Managing LDAP users

Once you have configured one or more LDAP servers, the associated LDAP entities can be displayed in the Devices & Users > Users screen. LDAP entities are useful for assigning roles that are inherited by the members of an entity. LDAP users are immediately available for device registration.

For each LDAP server you configured, you specified the set of LDAP groups that Core gets from the LDAP server. Specifying this set improves Core performance when you use the Admin Portal to access LDAP groups. Because Core has already stored all necessary LDAP group information, no immediate communication with the LDAP server is necessary to complete a task involving LDAP groups.

Note The Following:  

If you want an LDAP user to have access to the user portal, then you must assign the User Portal role. Likewise, access to features in the Admin Portal requires the appropriate roles.

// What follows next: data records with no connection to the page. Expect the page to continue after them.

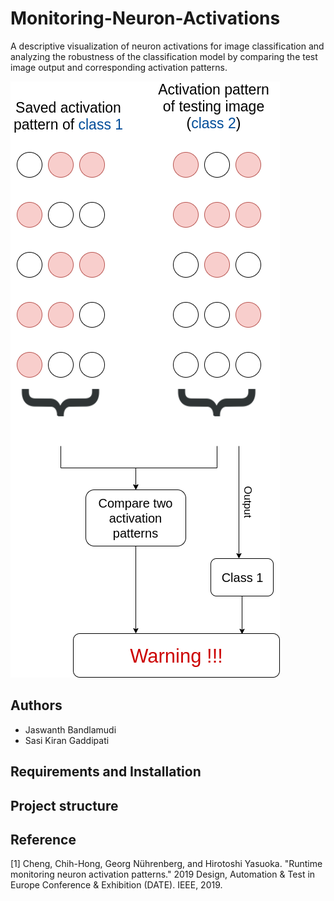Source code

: # Monitoring-Neuron-Activations
A descriptive visualization of neuron activations for image classification and analyzing the robustness of the classification model by comparing the test image output and corresponding activation patterns.


![Proposed architecture](/images/architecture.png)

## Authors
- Jaswanth Bandlamudi
- Sasi Kiran Gaddipati

## Requirements and Installation


## Project structure


## Reference

[1] Cheng, Chih-Hong, Georg Nührenberg, and Hirotoshi Yasuoka. "Runtime monitoring neuron activation patterns." 2019 Design, Automation & Test in Europe Conference & Exhibition (DATE). IEEE, 2019.

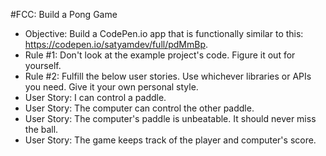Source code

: #FCC: Build a Pong Game

- Objective: Build a CodePen.io app that is functionally similar to this: https://codepen.io/satyamdev/full/pdMmBp.
- Rule #1: Don't look at the example project's code. Figure it out for yourself.
- Rule #2: Fulfill the below user stories. Use whichever libraries or APIs you need. Give it your own personal style.
- User Story: I can control a paddle.
- User Story: The computer can control the other paddle.
- User Story: The computer's paddle is unbeatable. It should never miss the ball.
- User Story: The game keeps track of the player and computer's score.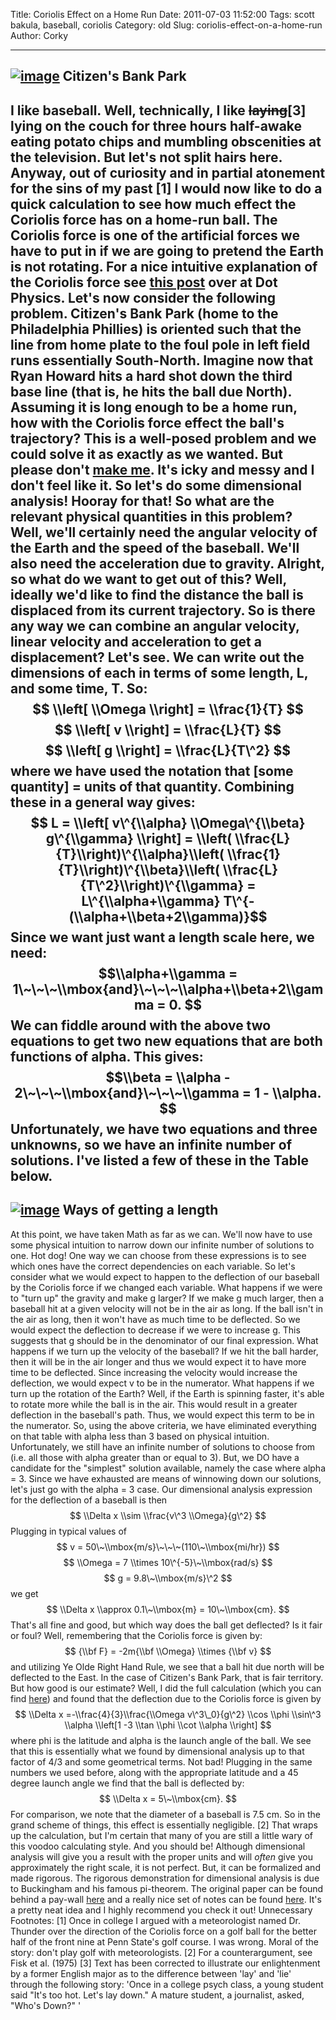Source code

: Title: Coriolis Effect on a Home Run
Date: 2011-07-03 11:52:00
Tags: scott bakula, baseball, coriolis
Category: old
Slug: coriolis-effect-on-a-home-run
Author: Corky


  -----------------------------------------------------------------------------------------------------------------------------------------------------------------------------------------------------------------------
  [![image](http://3.bp.blogspot.com/-LxzlQ5iNaaI/Ta458E_AwvI/AAAAAAAAAMc/D0Z4vZS7IzA/s320/phillies_stadium.jpg)](http://3.bp.blogspot.com/-LxzlQ5iNaaI/Ta458E_AwvI/AAAAAAAAAMc/D0Z4vZS7IzA/s1600/phillies_stadium.jpg)
  Citizen's Bank Park
  -----------------------------------------------------------------------------------------------------------------------------------------------------------------------------------------------------------------------

I like baseball. Well, technically, I like ~~laying~~[3] lying on the
couch for three hours half-awake eating potato chips and mumbling
obscenities at the television. But let's not split hairs here.
Anyway, out of curiosity and in partial atonement for the sins of my
past [1] I would now like to do a quick calculation to see how much
effect the Coriolis force has on a home-run ball.
The Coriolis force is one of the artificial forces we have to put in if
we are going to pretend the Earth is not rotating. For a nice intuitive
explanation of the Coriolis force see [this
post](http://www.wired.com/wiredscience/2011/04/coriolis-force-in-a-wipeout-rotating-slide/)
over at Dot Physics.
Let's now consider the following problem. Citizen's Bank Park (home to
the Philadelphia Phillies) is oriented such that the line from home
plate to the foul pole in left field runs essentially South-North.
Imagine now that Ryan Howard hits a hard shot down the third base line
(that is, he hits the ball due North). Assuming it is long enough to be
a home run, how with the Coriolis force effect the ball's trajectory?
This is a well-posed problem and we could solve it as exactly as we
wanted. But please don't [make
me](https://docs.google.com/viewer?a=v&pid=explorer&chrome=true&srcid=0Bwd5hrDOxWsrOGZmMWZkYzQtM2M2Ny00NjlmLTgyYmMtNTQwZjI1ODU1NWI4&hl=en_US).
It's icky and messy and I don't feel like it. So let's do some
dimensional analysis! Hooray for that!
So what are the relevant physical quantities in this problem? Well,
we'll certainly need the angular velocity of the Earth and the speed of
the baseball. We'll also need the acceleration due to gravity. Alright,
so what do we want to get out of this? Well, ideally we'd like to find
the distance the ball is displaced from its current trajectory. So is
there any way we can combine an angular velocity, linear velocity and
acceleration to get a displacement?
Let's see. We can write out the dimensions of each in terms of some
length, L, and some time, T. So:
$$ \\left[ \\Omega \\right] = \\frac{1}{T} $$
$$ \\left[ v \\right] = \\frac{L}{T} $$
$$ \\left[ g \\right] = \\frac{L}{T\^2} $$
where we have used the notation that [some quantity] = units of that
quantity. Combining these in a general way gives: $$ L = \\left[
v\^{\\alpha} \\Omega\^{\\beta} g\^{\\gamma} \\right] = \\left(
\\frac{L}{T}\\right)\^{\\alpha}\\left(
\\frac{1}{T}\\right)\^{\\beta}\\left( \\frac{L}{T\^2}\\right)\^{\\gamma}
= L\^{\\alpha+\\gamma} T\^{-(\\alpha+\\beta+2\\gamma)}$$ Since we want
just want a length scale here, we need: $$\\alpha+\\gamma =
1\~\~\~\\mbox{and}\~\~\~\\alpha+\\beta+2\\gamma = 0. $$
We can fiddle around with the above two equations to get two new
equations that are both functions of alpha. This gives: $$\\beta =
\\alpha - 2\~\~\~\\mbox{and}\~\~\~\\gamma = 1 - \\alpha. $$
Unfortunately, we have two equations and three unknowns, so we have an
infinite number of solutions. I've listed a few of these in the Table
below.
  -------------------------------------------------------------------------------------------------------------------------------------------------------------------------------------------------
  [![image](http://4.bp.blogspot.com/-_wBdDaNzEP4/Tg_of5pylyI/AAAAAAAAANE/CU2Oe225_UI/s320/table.png)](http://4.bp.blogspot.com/-_wBdDaNzEP4/Tg_of5pylyI/AAAAAAAAANE/CU2Oe225_UI/s1600/table.png)
  Ways of getting a length
  -------------------------------------------------------------------------------------------------------------------------------------------------------------------------------------------------

At this point, we have taken Math as far as we can. We'll now have to
use some physical intuition to narrow down our infinite number of
solutions to one. Hot dog! One way we can choose from these expressions
is to see which ones have the correct dependencies on each variable. So
let's consider what we would expect to happen to the deflection of our
baseball by the Coriolis force if we changed each variable. What happens
if we were to "turn up" the gravity and make g larger? If we make g much
larger, then a baseball hit at a given velocity will not be in the air
as long. If the ball isn't in the air as long, then it won't have as
much time to be deflected. So we would expect the deflection to decrease
if we were to increase g. This suggests that g should be in the
denominator of our final expression. What happens if we turn up the
velocity of the baseball? If we hit the ball harder, then it will be in
the air longer and thus we would expect it to have more time to be
deflected. Since increasing the velocity would increase the deflection,
we would expect v to be in the numerator. What happens if we turn up the
rotation of the Earth? Well, if the Earth is spinning faster, it's able
to rotate more while the ball is in the air. This would result in a
greater deflection in the baseball's path. Thus, we would expect this
term to be in the numerator. So, using the above criteria, we have
eliminated everything on that table with alpha less than 3 based on
physical intuition. Unfortunately, we still have an infinite number of
solutions to choose from (i.e. all those with alpha greater than or
equal to 3). But, we DO have a candidate for the "simplest" solution
available, namely the case where alpha = 3. Since we have exhausted are
means of winnowing down our solutions, let's just go with the alpha = 3
case. Our dimensional analysis expression for the deflection of a
baseball is then $$ \\Delta x \\sim \\frac{v\^3 \\Omega}{g\^2} $$
Plugging in typical values of $$ v =
50\~\\mbox{m/s}\~\~\~(110\~\\mbox{mi/hr}) $$ $$ \\Omega = 7 \\times
10\^{-5}\~\\mbox{rad/s} $$ $$ g = 9.8\~\\mbox{m/s}\^2 $$ we get $$
\\Delta x \\approx 0.1\~\\mbox{m} = 10\~\\mbox{cm}. $$ That's all fine
and good, but which way does the ball get deflected? Is it fair or foul?
Well, remembering that the Coriolis force is given by: $$ {\\bf F} =
-2m{\\bf \\Omega} \\times {\\bf v} $$ and utilizing Ye Olde Right Hand
Rule, we see that a ball hit due north will be deflected to the East. In
the case of Citizen's Bank Park, that is fair territory. But how good is
our estimate? Well, I did the full calculation (which you can find
[here](https://docs.google.com/viewer?a=v&pid=explorer&chrome=true&srcid=0Bwd5hrDOxWsrOGZmMWZkYzQtM2M2Ny00NjlmLTgyYmMtNTQwZjI1ODU1NWI4&hl=en_US))
and found that the deflection due to the Coriolis force is given by $$
\\Delta x =-\\frac{4}{3}\\frac{\\Omega v\^3\_0}{g\^2} \\cos \\phi
\\sin\^3 \\alpha \\left[1 -3 \\tan \\phi \\cot \\alpha \\right] $$
where phi is the latitude and alpha is the launch angle of the ball. We
see that this is essentially what we found by dimensional analysis up to
that factor of 4/3 and some geometrical terms. Not bad! Plugging in the
same numbers we used before, along with the appropriate latitude and a
45 degree launch angle we find that the ball is deflected by: $$ \\Delta
x = 5\~\\mbox{cm}. $$ For comparison, we note that the diameter of a
baseball is 7.5 cm. So in the grand scheme of things, this effect is
essentially negligible. [2] That wraps up the calculation, but I'm
certain that many of you are still a little wary of this voodoo
calculating style. And you should be! Although dimensional analysis will
give you a result with the proper units and will *often* give you
approximately the right scale, it is not perfect. But, it can be
formalized and made rigorous. The rigorous demonstration for dimensional
analysis is due to Buckingham and his famous pi-theorem. The original
paper can be found behind a pay-wall
[here](http://prola.aps.org/abstract/PR/v4/i4/p345_1) and a really nice
set of notes can be found
[here](http://www.math.ntnu.no/~hanche/notes/buckingham/buckingham-a4.pdf).
It's a pretty neat idea and I highly recommend you check it out!
Unnecessary Footnotes:
[1] Once in college I argued with a meteorologist named Dr. Thunder over
the direction of the Coriolis force on a golf ball for the better half
of the front nine at Penn State's golf course. I was wrong. Moral of the
story: don't play golf with meteorologists.
[2] For a counterargument, see Fisk et al. (1975) [3] Text has been
corrected to illustrate our enlightenment by a former English major as
to the difference between 'lay' and 'lie' through the following story:
'Once in a college psych class, a young student said "It's too hot.
Let's lay down." A mature student, a journalist, asked, "Who's Down?" '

Avoid creating user IDs that include _MIxx, where xx is a number. This sequence is reserved for user IDs requiring special processing, which includes stripping the _MI sequence and all characters following it.

Core supports Apple User Enrollment for LDAP Users and LDAP Groups. See "User Enrollment" in the Core Device Management Guide for iOS and macOS Devices.

Configuring the set of LDAP groups

During Core installation, you configure the set of LDAP groups that you can reference in Core.

Procedure

  1. From the Admin Portal, go to Services > LDAP.
  2. Select an LDAP server and click the Edit icon.
  3. In the Modifying LDAP Setting page, scroll down to the LDAP Groups setting.
  4. In the Search By LDAP Groups field, enter the first characters of an LDAP Group you want to select.

  5. Click the search icon.

    The LDAP Groups in the LDAP server that match the search request appear in the Available section.

  6. Click the right arrow to move one or more LDAP groups to the Selected section.
  7. Repeat steps 4 through 6 for other LDAP Groups.
  8. Click Save.

Displaying available LDAP users

Procedure

  1. From the Admin Portal, go to Devices & Users > Users.

  2. Select LDAP Entities from the To drop-down list.

  3. Select LDAP Users from the Category drop-down list.

  4. In the Search by Name field, enter text that will match an LDAP user entry in the selected category, based on first name, last name, or account name.

    You may use % as a wildcard. For example, to search for all users having “smith” at the end of the user ID, you would enter %smith.

  5. Click the search icon. The matching user records display.

LDAP does not report members for a group that is also the Primary Group for those members. If you do not see the users you expect, examine your LDAP configuration. Consider using organizational units (OUs), instead.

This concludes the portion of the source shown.